Moda Dünyası Neden Etki Yaratmak Üzerine Yapılanmalı?

Kategori: Etki Yatırımı Tarih: 20 Ekim 2020
2

Moda sektörü pandemi sürecince dünya çapında farklı aşamalarda etkilendi ve son on senedir gündeme gelen ve göz ardı edilen tüm kırılganlıklar yüzeye çıktı. Fabrikalarda durdurulan siparişler, maaşlarını alamayan çalışanlar, depolar dolusu mevsim dışı kalan koleksiyonlar. Artık değişim kaçınılmaz. Henüz tüm bu değişimin etkilerinin tedarik sürecine, tüketime ve iş modellerine yansımasının başındayız ancak değişim çok hızlı. Sadece Nisan, Mayıs ve Haziran 2020 de dünya çapındaki moda tedarik zincirinden 16,2 milyar dolarlık sipariş iptali (The Guardian 8 Ekim 2020) ile sektördeki ekonomik kayıp ile birlikte, halihazırda yaşanan olumsuz sosyal ve çevresel etkiler katlanarak artmış oldu. Bu üretimlerin çoğu atık olarak sistemde atıl kalacaklar veya yakılacaklar.

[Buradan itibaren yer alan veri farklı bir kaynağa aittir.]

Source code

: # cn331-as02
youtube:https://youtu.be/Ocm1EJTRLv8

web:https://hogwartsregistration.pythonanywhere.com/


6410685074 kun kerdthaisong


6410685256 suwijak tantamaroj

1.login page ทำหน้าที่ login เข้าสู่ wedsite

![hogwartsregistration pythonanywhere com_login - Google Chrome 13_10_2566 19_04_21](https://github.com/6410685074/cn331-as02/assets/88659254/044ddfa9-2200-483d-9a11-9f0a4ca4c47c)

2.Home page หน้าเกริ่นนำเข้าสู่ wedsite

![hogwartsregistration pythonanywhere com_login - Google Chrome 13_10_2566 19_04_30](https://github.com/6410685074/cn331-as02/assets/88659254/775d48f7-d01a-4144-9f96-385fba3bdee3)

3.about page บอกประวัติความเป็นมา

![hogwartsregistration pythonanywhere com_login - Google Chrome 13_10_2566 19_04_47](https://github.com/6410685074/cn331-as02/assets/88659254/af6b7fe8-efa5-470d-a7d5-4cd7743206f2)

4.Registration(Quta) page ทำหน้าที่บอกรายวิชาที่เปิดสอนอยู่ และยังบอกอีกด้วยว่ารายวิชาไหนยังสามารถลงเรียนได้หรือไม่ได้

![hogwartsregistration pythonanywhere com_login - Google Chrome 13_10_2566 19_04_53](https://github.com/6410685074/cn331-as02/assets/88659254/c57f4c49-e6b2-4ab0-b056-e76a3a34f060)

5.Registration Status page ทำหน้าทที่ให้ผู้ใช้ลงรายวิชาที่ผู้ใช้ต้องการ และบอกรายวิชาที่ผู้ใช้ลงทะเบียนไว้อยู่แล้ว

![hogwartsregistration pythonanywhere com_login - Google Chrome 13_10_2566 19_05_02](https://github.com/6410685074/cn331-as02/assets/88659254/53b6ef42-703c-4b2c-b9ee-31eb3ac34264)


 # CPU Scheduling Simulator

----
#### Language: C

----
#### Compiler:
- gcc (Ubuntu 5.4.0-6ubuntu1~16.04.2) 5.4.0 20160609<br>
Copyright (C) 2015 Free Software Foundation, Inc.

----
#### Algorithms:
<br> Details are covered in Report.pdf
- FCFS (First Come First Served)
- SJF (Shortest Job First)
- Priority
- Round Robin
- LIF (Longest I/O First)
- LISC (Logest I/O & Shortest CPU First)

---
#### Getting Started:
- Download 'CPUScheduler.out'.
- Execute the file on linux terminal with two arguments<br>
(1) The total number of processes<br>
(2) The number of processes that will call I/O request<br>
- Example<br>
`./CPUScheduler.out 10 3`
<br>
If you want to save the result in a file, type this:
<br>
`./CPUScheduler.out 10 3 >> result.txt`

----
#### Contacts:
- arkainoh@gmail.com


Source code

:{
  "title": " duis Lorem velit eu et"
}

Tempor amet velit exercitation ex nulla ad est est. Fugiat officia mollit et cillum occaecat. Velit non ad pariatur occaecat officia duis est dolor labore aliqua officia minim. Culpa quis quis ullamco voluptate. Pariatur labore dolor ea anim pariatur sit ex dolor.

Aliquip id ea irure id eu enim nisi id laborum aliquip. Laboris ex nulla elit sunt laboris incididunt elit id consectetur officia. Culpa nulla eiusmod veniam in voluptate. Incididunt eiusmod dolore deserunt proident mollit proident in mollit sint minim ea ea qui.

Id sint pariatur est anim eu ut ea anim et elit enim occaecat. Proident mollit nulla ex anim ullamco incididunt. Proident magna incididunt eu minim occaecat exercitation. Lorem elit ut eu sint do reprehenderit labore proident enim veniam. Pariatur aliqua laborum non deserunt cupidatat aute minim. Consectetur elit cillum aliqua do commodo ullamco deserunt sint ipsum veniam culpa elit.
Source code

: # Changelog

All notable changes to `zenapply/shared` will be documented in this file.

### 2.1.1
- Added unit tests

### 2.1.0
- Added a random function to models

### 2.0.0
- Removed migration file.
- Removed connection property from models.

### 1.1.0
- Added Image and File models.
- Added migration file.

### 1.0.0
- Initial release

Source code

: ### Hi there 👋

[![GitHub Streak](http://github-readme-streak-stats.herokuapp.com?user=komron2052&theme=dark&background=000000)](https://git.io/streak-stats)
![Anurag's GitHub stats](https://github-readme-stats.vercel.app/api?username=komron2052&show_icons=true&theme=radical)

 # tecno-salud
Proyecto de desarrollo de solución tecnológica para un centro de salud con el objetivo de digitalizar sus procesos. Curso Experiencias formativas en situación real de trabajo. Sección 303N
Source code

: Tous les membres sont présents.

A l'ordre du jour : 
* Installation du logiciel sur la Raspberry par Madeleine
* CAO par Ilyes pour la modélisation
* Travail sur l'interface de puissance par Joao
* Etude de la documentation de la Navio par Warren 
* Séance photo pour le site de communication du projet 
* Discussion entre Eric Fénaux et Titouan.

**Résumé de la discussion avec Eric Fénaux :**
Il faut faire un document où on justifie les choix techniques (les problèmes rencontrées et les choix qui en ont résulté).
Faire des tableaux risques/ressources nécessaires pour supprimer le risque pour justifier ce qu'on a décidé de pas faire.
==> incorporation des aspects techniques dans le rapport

Moda kişiselliğin anlam kazandığı, sanat ve bilimin buluştuğu, politika, müzik ve sevgi ile iç içe gelişen ve kişisel değerlerin toplum ile paylaşıldıkça toplumun davranışlarını şekillendiren harika bir araç. Günümüz dünyasında ekonomik, çevresel ve sosyal olguların, sorunların ve olasılıkların bir araya gelebildiği ve kitle etkisi olabilecek çok önemli bir sektörden söz ediyoruz.

Giysilerimizdeki hammaddelerin üretim metodları modanın çevresel etkisi açısından kritik süreçleri tanımlıyor ve su tüketimi, pamuk gibi doğal hammaddelerin üretiminde kullanılan ve toprağa geçen zehirli ilaçlar, petrol bazlı sentetik elyafların üretimi ve kullanılması gibi, birçok aşamada değerlendirilmesi gereken konular olarak karşımıza çıkıyor. Tüketilen giysilerin %15 ten az bir kısmı geri dönüşümde kullanılıyor ve bu %15’lik kısmın sadece %1’lik kısmı giysi olarak geri dönüşüyor. Ellen Mc Arthur Vakfı’nın “Modayı Döngüsel Yapalım” raporunda, geri dönüşüm yapılmadığı için moda sektöründe senelik 500milyar USD’lik bir değer kaybı olduğu belirtiliyor.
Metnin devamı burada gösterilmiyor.